Task brief: What follows is a set of entries. Give them again exactly, without the pictures.
==== Material provided
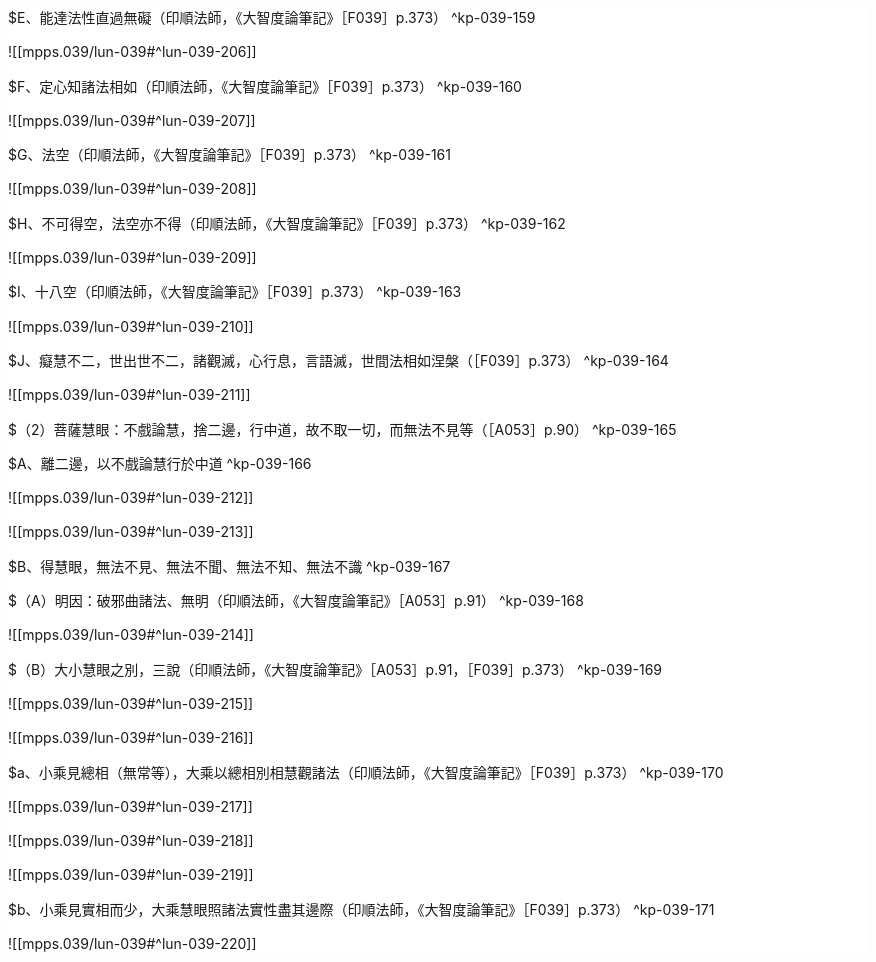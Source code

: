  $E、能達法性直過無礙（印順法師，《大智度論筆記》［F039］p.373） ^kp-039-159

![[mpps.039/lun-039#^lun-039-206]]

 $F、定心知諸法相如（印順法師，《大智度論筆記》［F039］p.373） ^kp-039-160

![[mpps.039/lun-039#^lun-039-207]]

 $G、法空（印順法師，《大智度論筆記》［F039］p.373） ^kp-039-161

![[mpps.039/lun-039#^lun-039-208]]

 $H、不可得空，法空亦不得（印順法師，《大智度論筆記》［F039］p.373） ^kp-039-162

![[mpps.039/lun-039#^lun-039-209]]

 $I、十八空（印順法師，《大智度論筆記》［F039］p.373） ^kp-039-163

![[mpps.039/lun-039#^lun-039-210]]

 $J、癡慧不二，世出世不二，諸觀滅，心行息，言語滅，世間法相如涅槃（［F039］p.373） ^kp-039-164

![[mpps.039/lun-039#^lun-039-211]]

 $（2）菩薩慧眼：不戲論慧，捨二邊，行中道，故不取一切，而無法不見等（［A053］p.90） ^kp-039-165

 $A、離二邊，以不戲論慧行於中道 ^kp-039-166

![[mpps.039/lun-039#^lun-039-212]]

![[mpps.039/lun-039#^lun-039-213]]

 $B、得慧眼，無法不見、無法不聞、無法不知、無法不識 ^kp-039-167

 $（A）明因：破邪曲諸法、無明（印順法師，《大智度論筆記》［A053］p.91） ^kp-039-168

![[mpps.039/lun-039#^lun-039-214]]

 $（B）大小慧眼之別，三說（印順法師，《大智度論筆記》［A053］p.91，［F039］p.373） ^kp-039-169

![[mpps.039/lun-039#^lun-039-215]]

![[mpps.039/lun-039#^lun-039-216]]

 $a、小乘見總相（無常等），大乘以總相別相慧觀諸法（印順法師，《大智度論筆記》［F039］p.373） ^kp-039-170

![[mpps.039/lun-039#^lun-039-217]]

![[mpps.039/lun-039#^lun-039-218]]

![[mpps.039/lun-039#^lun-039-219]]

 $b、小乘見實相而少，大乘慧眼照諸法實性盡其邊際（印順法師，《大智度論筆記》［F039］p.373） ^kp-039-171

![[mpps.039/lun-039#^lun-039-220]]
========
Exercise result:
Source code

:  $E、能達法性直過無礙（印順法師，《大智度論筆記》［F039］p.373） ^kp-039-159

![[mpps.039/lun-039#^lun-039-206]]

 $F、定心知諸法相如（印順法師，《大智度論筆記》［F039］p.373） ^kp-039-160

![[mpps.039/lun-039#^lun-039-207]]

 $G、法空（印順法師，《大智度論筆記》［F039］p.373） ^kp-039-161

![[mpps.039/lun-039#^lun-039-208]]

 $H、不可得空，法空亦不得（印順法師，《大智度論筆記》［F039］p.373） ^kp-039-162

![[mpps.039/lun-039#^lun-039-209]]

 $I、十八空（印順法師，《大智度論筆記》［F039］p.373） ^kp-039-163

![[mpps.039/lun-039#^lun-039-210]]

 $J、癡慧不二，世出世不二，諸觀滅，心行息，言語滅，世間法相如涅槃（［F039］p.373） ^kp-039-164

![[mpps.039/lun-039#^lun-039-211]]

 $（2）菩薩慧眼：不戲論慧，捨二邊，行中道，故不取一切，而無法不見等（［A053］p.90） ^kp-039-165

 $A、離二邊，以不戲論慧行於中道 ^kp-039-166

![[mpps.039/lun-039#^lun-039-212]]

![[mpps.039/lun-039#^lun-039-213]]

 $B、得慧眼，無法不見、無法不聞、無法不知、無法不識 ^kp-039-167

 $（A）明因：破邪曲諸法、無明（印順法師，《大智度論筆記》［A053］p.91） ^kp-039-168

![[mpps.039/lun-039#^lun-039-214]]

 $（B）大小慧眼之別，三說（印順法師，《大智度論筆記》［A053］p.91，［F039］p.373） ^kp-039-169

![[mpps.039/lun-039#^lun-039-215]]

![[mpps.039/lun-039#^lun-039-216]]

 $a、小乘見總相（無常等），大乘以總相別相慧觀諸法（印順法師，《大智度論筆記》［F039］p.373） ^kp-039-170

![[mpps.039/lun-039#^lun-039-217]]

![[mpps.039/lun-039#^lun-039-218]]

![[mpps.039/lun-039#^lun-039-219]]

 $b、小乘見實相而少，大乘慧眼照諸法實性盡其邊際（印順法師，《大智度論筆記》［F039］p.373） ^kp-039-171

![[mpps.039/lun-039#^lun-039-220]]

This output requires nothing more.